Les patrons de TF1 et M6 Gilles Pélisson et Nicolas de Tavernost

Les patrons de TF1 et M6 Gilles Pélisson et Nicolas de Tavernost - Serge Surpin Satellifax

La filiale de Vivendi a déposé un recours devant le Conseil d'État pour contester l'allégement des obligations pesant sur les deux chaînes.

Les relations entre Canal Plus et le tandem TF1-M6 ne s'améliorent pas. La filiale de Vivendi vient d'ouvrir un nouveau front. Elle conteste l'allégement des obligations pesant sur la Une et la Six adopté par le CSA (Conseil supérieur de l'audiovisuel).

Précisément, la chaîne cryptée vient de déposer deux recours devant le Conseil d'État contre les nouvelles conventions passées en juillet entre les chaînes et le gendarme de l'audiovisuel.

De la pub dans les journaux de TF1...

Ces nouvelles conventions allégeaient les contraintes auxquelles sont soumises les deux chaînes.

En particulier, TF1 a été autorisée à interrompre ses journaux télévisés par la publicité.
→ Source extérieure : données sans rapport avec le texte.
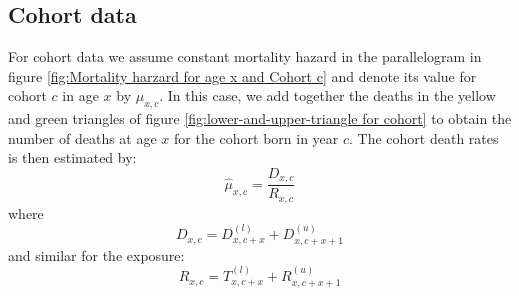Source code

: \subsection{Cohort data}

For cohort data we assume constant mortality hazard in the parallelogram in figure \ref{fig:Mortality harzard for age x and Cohort c} and denote its value for cohort $c$ in age $x$ by ${\mu}_{x,c}$. 
In this case, we add together the deaths in the yellow and green triangles of figure \ref{fig:lower-and-upper-triangle for cohort} to obtain the number of deaths at age $x$ for the cohort born in year $c$.
The cohort death rates is then estimated by:
        \begin{equation}
          \hat{\mu}_{x,c}= \frac{{D}_{x,c}}{{R}_{x,c}}
        \end{equation}
where        
    \begin{equation}
            {D}_{x,c} = {D}_{x,c+x}^{(l)} + {D}_{x,c+x+1}^{(u)}
            \label{eq:death cohort}
    \end{equation} 
and similar for the exposure: 
      \begin{equation}
        {R}_{x,c} = {T}_{x,c+x}^{(l)} + {R}_{x,c+x+1}^{(u)}
        \label{eq:death cohort}
      \end{equation}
Une possibilité dont Canal Plus ne voulait pas: "Le gain additionnel [de publicité] serait de 50 à 60 millions d'euros par an, selon des estimations de la régie de Canal Plus sur des durées de publicité extrêmement courtes. Ce sont des tranches horaires quotidiennes très fortes avec des parts de marché très conséquentes", avait fustigé Maxime Saada, directeur général de Canal Plus, lors d'une audition devant le CSA le 30 novembre 2016.

Le CSA a aussi supprimé chez TF1 l'obligation de diffuser à une heure de grande écoute un magazine d'information politique -une obligation qui n'était pas respectée en pratique de toutes façons. À noter que le gendarme de l'audiovisuel a supprimé cette obligation-là sans l'annoncer dans son communiqué de presse, contrairement aux autres allégements.
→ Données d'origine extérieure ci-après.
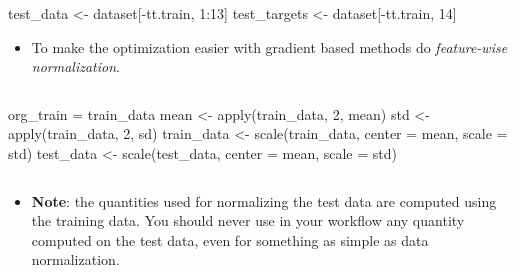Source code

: \documentclass[
  10pt,
  ignorenonframetext,
]{beamer}
\newenvironment{Shaded}{\begin{snugshade}}{\end{snugshade}}
\newcommand{\AttributeTok}[1]{\textcolor[rgb]{0.77,0.63,0.00}{#1}}
\newcommand{\DecValTok}[1]{\textcolor[rgb]{0.00,0.00,0.81}{#1}}
\newcommand{\FunctionTok}[1]{\textcolor[rgb]{0.00,0.00,0.00}{#1}}
\newcommand{\NormalTok}[1]{#1}
\newcommand{\OtherTok}[1]{\textcolor[rgb]{0.56,0.35,0.01}{#1}}
\newcommand{\SpecialCharTok}[1]{\textcolor[rgb]{0.00,0.00,0.00}{#1}}
\providecommand{\tightlist}{%
  \setlength{\itemsep}{0pt}\setlength{\parskip}{0pt}}
\begin{document}
\begin{frame}[fragile]
\begin{Shaded}
\begin{Highlighting}[]
\NormalTok{test\_data }\OtherTok{\textless{}{-}}\NormalTok{ dataset[}\SpecialCharTok{{-}}\NormalTok{tt.train, }\DecValTok{1}\SpecialCharTok{:}\DecValTok{13}\NormalTok{]}
\NormalTok{test\_targets }\OtherTok{\textless{}{-}}\NormalTok{ dataset[}\SpecialCharTok{{-}}\NormalTok{tt.train, }\DecValTok{14}\NormalTok{]}
\end{Highlighting}
\end{Shaded}
\end{frame}

\begin{frame}[fragile]
\begin{itemize}
\tightlist
\item
  To make the optimization easier with gradient based methods do
  \emph{feature-wise normalization}.
\end{itemize}

\(~\)

\scriptsize

\begin{Shaded}
\begin{Highlighting}[]
\NormalTok{org\_train }\OtherTok{=}\NormalTok{ train\_data}
\NormalTok{mean }\OtherTok{\textless{}{-}} \FunctionTok{apply}\NormalTok{(train\_data, }\DecValTok{2}\NormalTok{, mean)}
\NormalTok{std }\OtherTok{\textless{}{-}} \FunctionTok{apply}\NormalTok{(train\_data, }\DecValTok{2}\NormalTok{, sd)}
\NormalTok{train\_data }\OtherTok{\textless{}{-}} \FunctionTok{scale}\NormalTok{(train\_data, }\AttributeTok{center =}\NormalTok{ mean, }\AttributeTok{scale =}\NormalTok{ std)}
\NormalTok{test\_data }\OtherTok{\textless{}{-}} \FunctionTok{scale}\NormalTok{(test\_data, }\AttributeTok{center =}\NormalTok{ mean, }\AttributeTok{scale =}\NormalTok{ std)}
\end{Highlighting}
\end{Shaded}

\(~\)

\normalsize

\begin{itemize}
\tightlist
\item
  \textbf{Note}: the quantities used for normalizing the test data are
  computed using the training data. You should never use in your
  workflow any quantity computed on the test data, even for something as
  simple as data normalization.
\end{itemize}
\end{frame}
\end{document}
...et moins d'obligations musicales sur M6

Chez M6, le CSA a allégé les obligations en matière de musique. Le montant à consacrer à la production d'émissions musicales a été abaissé de 21,4 à 19 millions d'euros. En outre, cet investissement pourra désormais être réparti entre toutes les chaînes du groupe: M6, W9, 6ter, Paris Première et Teva. En échange, M6 a promis de consacrer au moins quatre prime time par an à des émissions musicales (et au moins 12 prime time sur M6 et W9 confondus), sans compter les télé-crochets comme Nouvelle star. En revanche, la Six doit toujours consacrer 20% de ses programmes aux émissions musicales.

Là encore, Canal Plus s'était opposé à cet allégement: "Industriellement, il y a des intérêts à être plusieurs à soutenir la musique. Moins il y a d'acteurs, plus il y a d'obligations qui pèsent sur C Star [chaîne musicale appartenant à Canal Plus]. Il y a un enjeu d'exposition musicale. Et on ne sait pas par quoi seraient substitués ces programmes musicaux", avait argué Maxime Saada devant le CSA. "Il n'y a pas assez de musique à la télévision en général. La musique est un atout pour M6, la plus jeune des chaînes historiques. C'est son rôle de la défendre. Elle doit garder ses couleurs musicales", avait abondé Gérald-Brice Viret, directeur général des antennes.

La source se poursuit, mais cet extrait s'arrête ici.